Es war in der Mitte der 90er-Jahre, in der selbst Ikonen des Heavy Metals wie Bruce Dickinson von Iron Maiden, Lars Ulrich von Metallica und Rob Halford von Judas Priest öffentlich behaupteten, dass Heavy Metal tot wäre. Metallica spielte dann Papabauch-Bluesrock, Bruce und Rob verließen für eine Weile ihre Bands – aber das Jahr 1997 kann als das Jahr der Metal-Renaissance gesehen werden. In dem Jahr erschien auch das Debütalbum „Enter“ der niederländischen Band Within Temptation, die am Dienstag in der Sporthalle spielten.
1997 hauchten Bands wie Hammerfall dem klassischen Metal wieder Leben ein, aber auch ein neuer Genrebegriff wurde dank der Finnen von Nightwish geboren: Symphonic Metal, schnelles, melodisches Geballer mit orchestralen Arrangements, breiten Keyboard-Teppichen und gern weiblicher Sopranstimme.
Within Temptation in Hamburg: Seit wann kann die Sporthalle guten Sound?

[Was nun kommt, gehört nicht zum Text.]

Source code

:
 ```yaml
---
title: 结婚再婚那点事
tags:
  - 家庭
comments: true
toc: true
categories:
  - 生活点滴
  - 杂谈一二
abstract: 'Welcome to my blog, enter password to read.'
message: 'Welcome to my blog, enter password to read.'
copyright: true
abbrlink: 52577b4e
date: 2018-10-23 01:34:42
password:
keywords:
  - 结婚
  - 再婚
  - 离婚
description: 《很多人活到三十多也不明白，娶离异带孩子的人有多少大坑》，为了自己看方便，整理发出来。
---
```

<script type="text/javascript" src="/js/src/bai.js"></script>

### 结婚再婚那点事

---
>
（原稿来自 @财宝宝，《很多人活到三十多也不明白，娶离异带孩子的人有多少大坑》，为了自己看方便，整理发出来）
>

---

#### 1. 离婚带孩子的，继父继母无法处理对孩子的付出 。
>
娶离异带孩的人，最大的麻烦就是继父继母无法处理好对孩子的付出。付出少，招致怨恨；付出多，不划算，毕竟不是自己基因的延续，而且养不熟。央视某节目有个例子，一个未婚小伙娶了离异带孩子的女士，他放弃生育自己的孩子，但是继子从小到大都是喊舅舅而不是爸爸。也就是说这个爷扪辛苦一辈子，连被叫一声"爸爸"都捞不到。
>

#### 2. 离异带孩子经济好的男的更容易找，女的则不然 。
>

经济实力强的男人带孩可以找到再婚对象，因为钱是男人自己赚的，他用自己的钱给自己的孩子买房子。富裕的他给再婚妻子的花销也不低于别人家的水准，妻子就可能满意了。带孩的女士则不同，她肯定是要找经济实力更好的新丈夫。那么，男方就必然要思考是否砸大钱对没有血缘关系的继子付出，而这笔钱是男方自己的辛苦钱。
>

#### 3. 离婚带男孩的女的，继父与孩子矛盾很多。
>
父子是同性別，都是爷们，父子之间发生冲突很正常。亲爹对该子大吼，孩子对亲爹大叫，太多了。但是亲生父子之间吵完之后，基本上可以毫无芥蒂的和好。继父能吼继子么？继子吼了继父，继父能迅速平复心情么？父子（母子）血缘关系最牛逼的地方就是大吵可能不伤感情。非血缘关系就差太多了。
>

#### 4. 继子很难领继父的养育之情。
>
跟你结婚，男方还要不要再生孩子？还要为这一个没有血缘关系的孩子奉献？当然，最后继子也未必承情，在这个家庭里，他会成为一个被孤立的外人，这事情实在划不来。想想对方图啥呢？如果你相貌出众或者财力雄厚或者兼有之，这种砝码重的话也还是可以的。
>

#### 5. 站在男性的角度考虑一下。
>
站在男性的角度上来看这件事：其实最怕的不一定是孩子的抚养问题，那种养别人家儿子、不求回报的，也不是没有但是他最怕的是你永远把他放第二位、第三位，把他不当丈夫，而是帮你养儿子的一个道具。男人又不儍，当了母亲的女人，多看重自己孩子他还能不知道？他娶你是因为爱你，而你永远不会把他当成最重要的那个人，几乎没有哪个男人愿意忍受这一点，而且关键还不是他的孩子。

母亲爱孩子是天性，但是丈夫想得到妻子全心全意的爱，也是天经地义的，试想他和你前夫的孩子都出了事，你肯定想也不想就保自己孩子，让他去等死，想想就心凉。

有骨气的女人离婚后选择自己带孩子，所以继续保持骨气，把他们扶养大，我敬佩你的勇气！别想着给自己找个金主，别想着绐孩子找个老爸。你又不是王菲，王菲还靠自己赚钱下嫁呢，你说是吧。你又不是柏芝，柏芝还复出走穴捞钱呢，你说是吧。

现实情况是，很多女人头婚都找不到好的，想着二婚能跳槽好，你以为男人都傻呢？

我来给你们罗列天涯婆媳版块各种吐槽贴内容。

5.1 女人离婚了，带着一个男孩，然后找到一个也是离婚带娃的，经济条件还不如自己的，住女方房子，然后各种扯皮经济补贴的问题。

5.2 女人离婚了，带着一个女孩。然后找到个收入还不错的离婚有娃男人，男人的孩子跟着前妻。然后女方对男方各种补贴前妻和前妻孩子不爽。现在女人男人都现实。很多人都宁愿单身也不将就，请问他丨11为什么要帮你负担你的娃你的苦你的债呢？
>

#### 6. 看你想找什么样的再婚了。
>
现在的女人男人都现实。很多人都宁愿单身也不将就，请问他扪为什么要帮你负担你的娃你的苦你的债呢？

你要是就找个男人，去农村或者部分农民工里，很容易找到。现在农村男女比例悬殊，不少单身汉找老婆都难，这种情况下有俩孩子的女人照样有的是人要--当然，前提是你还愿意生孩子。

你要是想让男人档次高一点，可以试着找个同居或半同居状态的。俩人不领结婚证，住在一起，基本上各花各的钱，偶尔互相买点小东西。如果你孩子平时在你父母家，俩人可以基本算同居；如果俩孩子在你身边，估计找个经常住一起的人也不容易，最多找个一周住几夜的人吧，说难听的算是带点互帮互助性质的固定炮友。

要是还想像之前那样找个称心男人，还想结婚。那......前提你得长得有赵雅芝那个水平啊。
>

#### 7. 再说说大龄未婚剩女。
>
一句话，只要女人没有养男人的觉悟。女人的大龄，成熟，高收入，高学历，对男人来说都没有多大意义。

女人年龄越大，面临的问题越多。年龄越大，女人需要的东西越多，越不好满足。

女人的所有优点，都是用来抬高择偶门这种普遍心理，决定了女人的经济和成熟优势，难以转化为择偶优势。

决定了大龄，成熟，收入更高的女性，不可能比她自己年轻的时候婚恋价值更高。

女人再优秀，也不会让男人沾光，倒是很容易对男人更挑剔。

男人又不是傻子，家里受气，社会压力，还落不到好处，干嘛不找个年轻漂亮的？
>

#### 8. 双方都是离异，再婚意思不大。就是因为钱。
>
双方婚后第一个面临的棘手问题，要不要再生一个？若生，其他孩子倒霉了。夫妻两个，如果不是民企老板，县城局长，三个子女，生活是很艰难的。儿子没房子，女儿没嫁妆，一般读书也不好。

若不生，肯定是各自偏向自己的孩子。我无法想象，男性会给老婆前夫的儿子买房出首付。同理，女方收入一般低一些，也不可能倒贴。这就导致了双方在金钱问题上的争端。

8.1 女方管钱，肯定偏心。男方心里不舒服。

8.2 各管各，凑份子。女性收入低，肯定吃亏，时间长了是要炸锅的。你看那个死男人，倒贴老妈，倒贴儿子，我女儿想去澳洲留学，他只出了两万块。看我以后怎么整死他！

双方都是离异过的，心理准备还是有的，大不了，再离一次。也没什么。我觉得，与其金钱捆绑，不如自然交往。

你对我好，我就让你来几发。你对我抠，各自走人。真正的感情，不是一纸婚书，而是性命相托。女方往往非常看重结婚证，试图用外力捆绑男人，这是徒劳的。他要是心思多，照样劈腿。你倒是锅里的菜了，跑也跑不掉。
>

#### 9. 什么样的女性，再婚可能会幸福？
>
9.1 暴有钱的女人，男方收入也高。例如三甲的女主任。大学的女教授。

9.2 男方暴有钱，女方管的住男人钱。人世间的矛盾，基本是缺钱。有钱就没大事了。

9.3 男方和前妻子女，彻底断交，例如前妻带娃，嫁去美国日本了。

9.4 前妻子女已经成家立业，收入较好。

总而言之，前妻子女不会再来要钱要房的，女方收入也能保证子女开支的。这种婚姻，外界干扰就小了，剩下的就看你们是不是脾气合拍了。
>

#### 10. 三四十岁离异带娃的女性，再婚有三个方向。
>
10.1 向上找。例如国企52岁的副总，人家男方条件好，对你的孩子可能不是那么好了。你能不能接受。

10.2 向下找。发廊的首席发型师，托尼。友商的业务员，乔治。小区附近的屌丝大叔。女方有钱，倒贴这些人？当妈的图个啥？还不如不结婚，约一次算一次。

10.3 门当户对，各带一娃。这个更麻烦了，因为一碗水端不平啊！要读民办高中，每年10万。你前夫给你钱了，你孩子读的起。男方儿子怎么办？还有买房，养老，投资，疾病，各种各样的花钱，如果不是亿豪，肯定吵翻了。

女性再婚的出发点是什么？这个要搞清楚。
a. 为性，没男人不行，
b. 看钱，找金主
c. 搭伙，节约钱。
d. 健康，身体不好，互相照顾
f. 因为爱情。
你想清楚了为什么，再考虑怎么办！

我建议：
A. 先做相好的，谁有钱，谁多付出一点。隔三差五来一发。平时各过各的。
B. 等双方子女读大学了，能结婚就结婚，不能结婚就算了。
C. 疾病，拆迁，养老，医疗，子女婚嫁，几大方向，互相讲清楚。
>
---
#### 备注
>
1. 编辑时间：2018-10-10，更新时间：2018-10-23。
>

Within Temptation steht stellvertretend für weitere Bands wie Delain oder Epica für die niederländische Schule des Symphonic Metal: weniger Oper, mehr Pop-Appeal. Und der Sound von Within Temptation ist nachhaltig: Alle sieben Nachfolgealben von „Enter“ schafften es in Deutschland in die Top Ten, zuletzt „Bleed Out“ 2023. Die nach 2022 erneut besuchte Sporthalle ist zwar nur halb gefüllt, aber 3500 Fans sind dennoch sehr ordentlich.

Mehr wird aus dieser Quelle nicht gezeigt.